Además, guarde las imágenes de la lente obtenidas durante la carrera. Importe los datos a una hoja de cálculo. Usando la primera y la última lectura de escala, interpole la deriva en la lectura de fondo a lo largo del tiempo debido a la evaporación, luego reste el fondo interpolado de la lectura en cada punto de tiempo.
Después de realizar el ensayo y corregir la evaporación, se invierte el gráfico de los datos viscoelásticos. La magnitud de las fuerzas instantáneas y relajadas aumenta con cada paso hasta aproximadamente 1, 000 segundos, luego disminuye a medida que las fibras zonulares comienzan a romperse hasta que se alcanza el punto de tiempo de 1, 500 segundos cuando se rompen todas las fibras. Para esta demostración, también se comparó la respuesta viscoelástica para ratones de tipo salvaje y deficientes en MAGP-1.
En el tiempo inicial de cero a 600 segundos, los gráficos se parecen entre sí, lo que sugiere que las propiedades viscoelásticas de las fibras zonulares no se alteraron significativamente. Sin embargo, en el ratón knockout MAGP-1, las fibras se rompen prematuramente.

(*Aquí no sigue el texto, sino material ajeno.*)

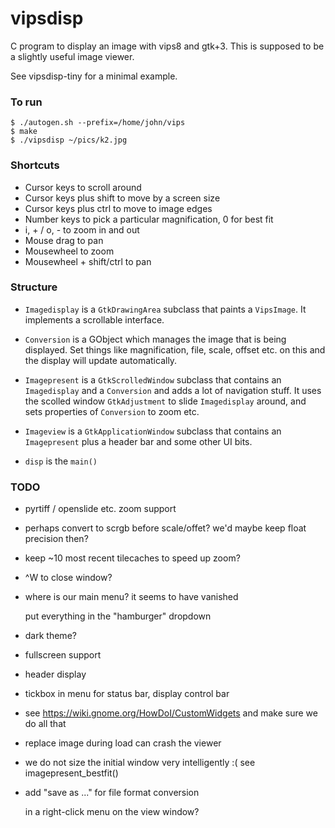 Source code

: # vipsdisp

C program to display an image with vips8 and gtk+3. This is supposed to be
a slightly useful image viewer. 

See vipsdisp-tiny for a minimal example.

### To run

```
$ ./autogen.sh --prefix=/home/john/vips 
$ make
$ ./vipsdisp ~/pics/k2.jpg
```

### Shortcuts

* Cursor keys to scroll around
* Cursor keys plus shift to move by a screen size
* Cursor keys plus ctrl to move to image edges
* Number keys to pick a particular magnification, 0 for best fit
* i, + / o, - to zoom in and out
* Mouse drag to pan
* Mousewheel to zoom
* Mousewheel + shift/ctrl to pan

### Structure

* `Imagedisplay` is a `GtkDrawingArea` subclass that paints a `VipsImage`. It
implements a scrollable interface.

* `Conversion` is a GObject which manages the image that is being
displayed. Set things like magnification, file, scale, offset etc. on this
and the display will update automatically.

* `Imagepresent` is a `GtkScrolledWindow` subclass that contains an
`Imagedisplay` and a `Conversion` and adds a lot of navigation stuff. It
uses the scolled window `GtkAdjustment` to slide `Imagedisplay` around,
and sets properties of `Conversion` to zoom etc.

* `Imageview` is a `GtkApplicationWindow` subclass that contains an
`Imagepresent` plus a header bar and some other UI bits.

* `disp` is the `main()`

### TODO

- pyrtiff / openslide etc. zoom support

- perhaps convert to scrgb before scale/offet? we'd maybe keep float precision
  then?

- keep ~10 most recent tilecaches to speed up zoom? 

- ^W to close window?

- where is our main menu? it seems to have vanished

  put everything in the "hamburger" dropdown

- dark theme?

- fullscreen support

- header display

- tickbox in menu for status bar, display control bar

- see https://wiki.gnome.org/HowDoI/CustomWidgets and make sure we do all that

- replace image during load can crash the viewer

- we do not size the initial window very intelligently :( see
	imagepresent_bestfit()

- add "save as ..." for file format conversion

  in a right-click menu on the view window?


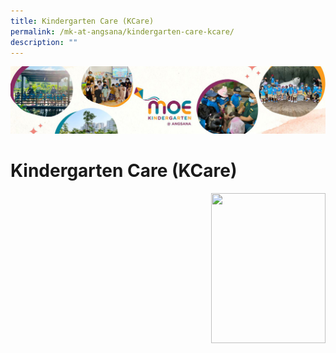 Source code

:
 ```yaml
---
title: Kindergarten Care (KCare)
permalink: /mk-at-angsana/kindergarten-care-kcare/
description: ""
---
```

![](/images/MK-Angsana.jpg)


Kindergarten Care (KCare)
=========================


<img src="/images/xxx.png" style="width:183px;height:240px;margin-left:15px;" align = "right">

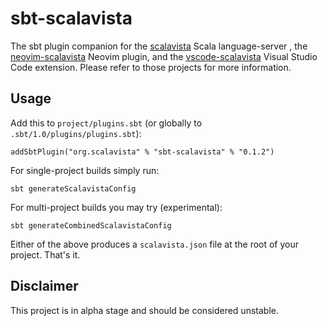 # sbt-scalavista

The sbt plugin companion for the [scalavista](https://github.com/buntec/scalavista) Scala language-server 
, the [neovim-scalavista](https://github.com/buntec/neovim-scalavista) Neovim plugin, and the
[vscode-scalavista](https://github.com/buntec/vscode-scalavista) Visual Studio Code extension.
Please refer to those projects for more information.


## Usage

Add this to `project/plugins.sbt` (or globally to `.sbt/1.0/plugins/plugins.sbt`):

```
addSbtPlugin("org.scalavista" % "sbt-scalavista" % "0.1.2")
```

For single-project builds simply run:

```
sbt generateScalavistaConfig
```

For multi-project builds you may try (experimental):

```
sbt generateCombinedScalavistaConfig
```

Either of the above produces a `scalavista.json` file at the root of your project. That's it. 

## Disclaimer

This project is in alpha stage and should be considered unstable.
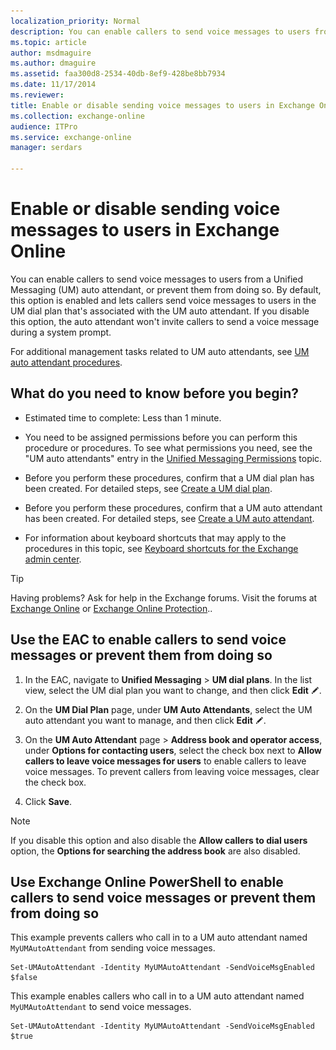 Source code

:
 ```yaml
---
localization_priority: Normal
description: You can enable callers to send voice messages to users from a Unified Messaging (UM) auto attendant, or prevent them from doing so. By default, this option is enabled and lets callers send voice messages to users in the UM dial plan that's associated with the UM auto attendant. If you disable this option, the auto attendant won't invite callers to send a voice message during a system prompt.
ms.topic: article
author: msdmaguire
ms.author: dmaguire
ms.assetid: faa300d8-2534-40db-8ef9-428be8bb7934
ms.date: 11/17/2014
ms.reviewer: 
title: Enable or disable sending voice messages to users in Exchange Online
ms.collection: exchange-online
audience: ITPro
ms.service: exchange-online
manager: serdars

---
```


# Enable or disable sending voice messages to users in Exchange Online

You can enable callers to send voice messages to users from a Unified Messaging (UM) auto attendant, or prevent them from doing so. By default, this option is enabled and lets callers send voice messages to users in the UM dial plan that's associated with the UM auto attendant. If you disable this option, the auto attendant won't invite callers to send a voice message during a system prompt.

For additional management tasks related to UM auto attendants, see [UM auto attendant procedures](um-auto-attendant-procedures.md).

## What do you need to know before you begin?

- Estimated time to complete: Less than 1 minute.

- You need to be assigned permissions before you can perform this procedure or procedures. To see what permissions you need, see the "UM auto attendants" entry in the [Unified Messaging Permissions](https://technet.microsoft.com/library/d326c3bc-8f33-434a-bf02-a83cc26a5498.aspx) topic.

- Before you perform these procedures, confirm that a UM dial plan has been created. For detailed steps, see [Create a UM dial plan](../../voice-mail-unified-messaging/connect-voice-mail-system/create-um-dial-plan.md).

- Before you perform these procedures, confirm that a UM auto attendant has been created. For detailed steps, see [Create a UM auto attendant](create-a-um-auto-attendant.md).

- For information about keyboard shortcuts that may apply to the procedures in this topic, see [Keyboard shortcuts for the Exchange admin center](../../accessibility/keyboard-shortcuts-in-admin-center.md).

> [!TIP]
> Having problems? Ask for help in the Exchange forums. Visit the forums at [Exchange Online](https://go.microsoft.com/fwlink/p/?linkId=267542) or [Exchange Online Protection](https://go.microsoft.com/fwlink/p/?linkId=285351)..

## Use the EAC to enable callers to send voice messages or prevent them from doing so

1. In the EAC, navigate to **Unified Messaging** \> **UM dial plans**. In the list view, select the UM dial plan you want to change, and then click **Edit** ![Edit icon](../../media/ITPro_EAC_EditIcon.gif).

2. On the **UM Dial Plan** page, under **UM Auto Attendants**, select the UM auto attendant you want to manage, and then click **Edit** ![Edit icon](../../media/ITPro_EAC_EditIcon.gif).

3. On the **UM Auto Attendant** page \> **Address book and operator access**, under **Options for contacting users**, select the check box next to **Allow callers to leave voice messages for users** to enable callers to leave voice messages. To prevent callers from leaving voice messages, clear the check box.

4. Click **Save**.

> [!NOTE]
> If you disable this option and also disable the **Allow callers to dial users** option, the **Options for searching the address book** are also disabled.

## Use Exchange Online PowerShell to enable callers to send voice messages or prevent them from doing so

This example prevents callers who call in to a UM auto attendant named `MyUMAutoAttendant` from sending voice messages.

```
Set-UMAutoAttendant -Identity MyUMAutoAttendant -SendVoiceMsgEnabled $false
```

This example enables callers who call in to a UM auto attendant named `MyUMAutoAttendant` to send voice messages.

```
Set-UMAutoAttendant -Identity MyUMAutoAttendant -SendVoiceMsgEnabled $true
```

Las fuerzas de rotura de la fibra zonular se obtuvieron con el método pull-up para MAGP-1 versus ratones de tipo salvaje en etapas de un mes y un año de edad.
Los resultados indicaron que la fuerza de las fibras aumenta con la edad para los ratones de tipo salvaje. Cualquier contacto accidental con la placa de Petri durante estos pasos puede hacer que la pared del ojo se desplace en relación con la lente del ojo, dañando potencialmente las fibras zonulares. Este ensayo pull-up ayuda a identificar las proteínas que contribuyen a la resistencia a la tracción de las microfibrillas.
Usaremos esta información para construir modelos más realistas del interior de las fibras zonulares.